Activity:
Set down the full data below exactly as given, please.

··········

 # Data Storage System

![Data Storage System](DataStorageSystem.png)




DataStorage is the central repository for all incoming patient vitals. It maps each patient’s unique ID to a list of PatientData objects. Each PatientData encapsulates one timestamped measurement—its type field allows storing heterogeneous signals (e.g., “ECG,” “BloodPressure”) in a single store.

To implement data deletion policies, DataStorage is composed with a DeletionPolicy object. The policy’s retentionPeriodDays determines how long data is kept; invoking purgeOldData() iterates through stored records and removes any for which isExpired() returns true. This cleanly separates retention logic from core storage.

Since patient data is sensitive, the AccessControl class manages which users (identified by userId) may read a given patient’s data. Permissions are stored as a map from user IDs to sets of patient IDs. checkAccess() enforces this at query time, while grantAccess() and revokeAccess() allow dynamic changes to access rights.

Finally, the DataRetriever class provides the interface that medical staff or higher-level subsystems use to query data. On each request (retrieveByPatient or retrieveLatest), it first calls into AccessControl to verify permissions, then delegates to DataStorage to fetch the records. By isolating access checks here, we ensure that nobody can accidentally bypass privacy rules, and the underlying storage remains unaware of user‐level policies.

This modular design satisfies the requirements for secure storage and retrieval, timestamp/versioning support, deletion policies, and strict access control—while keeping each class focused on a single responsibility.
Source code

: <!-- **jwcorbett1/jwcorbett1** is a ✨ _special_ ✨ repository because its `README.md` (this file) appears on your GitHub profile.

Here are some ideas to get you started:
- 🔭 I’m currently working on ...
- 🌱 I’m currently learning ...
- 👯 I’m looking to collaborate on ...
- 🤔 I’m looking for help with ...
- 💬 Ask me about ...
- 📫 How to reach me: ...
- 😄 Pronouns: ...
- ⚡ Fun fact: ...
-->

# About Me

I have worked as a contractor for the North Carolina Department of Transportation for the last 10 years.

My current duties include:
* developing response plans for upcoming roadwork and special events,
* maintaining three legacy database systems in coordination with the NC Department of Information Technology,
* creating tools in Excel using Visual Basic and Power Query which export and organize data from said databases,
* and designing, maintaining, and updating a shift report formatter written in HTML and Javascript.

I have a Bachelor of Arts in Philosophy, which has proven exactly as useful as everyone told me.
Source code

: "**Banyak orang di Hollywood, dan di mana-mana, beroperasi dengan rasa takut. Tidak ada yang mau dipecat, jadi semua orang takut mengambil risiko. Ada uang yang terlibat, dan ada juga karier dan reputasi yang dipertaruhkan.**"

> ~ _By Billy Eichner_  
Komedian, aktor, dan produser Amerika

··········

Finished exercise:
 # Data Storage System

![Data Storage System](DataStorageSystem.png)




DataStorage is the central repository for all incoming patient vitals. It maps each patient’s unique ID to a list of PatientData objects. Each PatientData encapsulates one timestamped measurement—its type field allows storing heterogeneous signals (e.g., “ECG,” “BloodPressure”) in a single store.

To implement data deletion policies, DataStorage is composed with a DeletionPolicy object. The policy’s retentionPeriodDays determines how long data is kept; invoking purgeOldData() iterates through stored records and removes any for which isExpired() returns true. This cleanly separates retention logic from core storage.

Since patient data is sensitive, the AccessControl class manages which users (identified by userId) may read a given patient’s data. Permissions are stored as a map from user IDs to sets of patient IDs. checkAccess() enforces this at query time, while grantAccess() and revokeAccess() allow dynamic changes to access rights.

Finally, the DataRetriever class provides the interface that medical staff or higher-level subsystems use to query data. On each request (retrieveByPatient or retrieveLatest), it first calls into AccessControl to verify permissions, then delegates to DataStorage to fetch the records. By isolating access checks here, we ensure that nobody can accidentally bypass privacy rules, and the underlying storage remains unaware of user‐level policies.

This modular design satisfies the requirements for secure storage and retrieval, timestamp/versioning support, deletion policies, and strict access control—while keeping each class focused on a single responsibility.
Source code

: <!-- **jwcorbett1/jwcorbett1** is a ✨ _special_ ✨ repository because its `README.md` (this file) appears on your GitHub profile.

Here are some ideas to get you started:
- 🔭 I’m currently working on ...
- 🌱 I’m currently learning ...
- 👯 I’m looking to collaborate on ...
- 🤔 I’m looking for help with ...
- 💬 Ask me about ...
- 📫 How to reach me: ...
- 😄 Pronouns: ...
- ⚡ Fun fact: ...
-->

# About Me

I have worked as a contractor for the North Carolina Department of Transportation for the last 10 years.

My current duties include:
* developing response plans for upcoming roadwork and special events,
* maintaining three legacy database systems in coordination with the NC Department of Information Technology,
* creating tools in Excel using Visual Basic and Power Query which export and organize data from said databases,
* and designing, maintaining, and updating a shift report formatter written in HTML and Javascript.

I have a Bachelor of Arts in Philosophy, which has proven exactly as useful as everyone told me.
Source code

: "**Banyak orang di Hollywood, dan di mana-mana, beroperasi dengan rasa takut. Tidak ada yang mau dipecat, jadi semua orang takut mengambil risiko. Ada uang yang terlibat, dan ada juga karier dan reputasi yang dipertaruhkan.**"

> ~ _By Billy Eichner_  
Komedian, aktor, dan produser Amerika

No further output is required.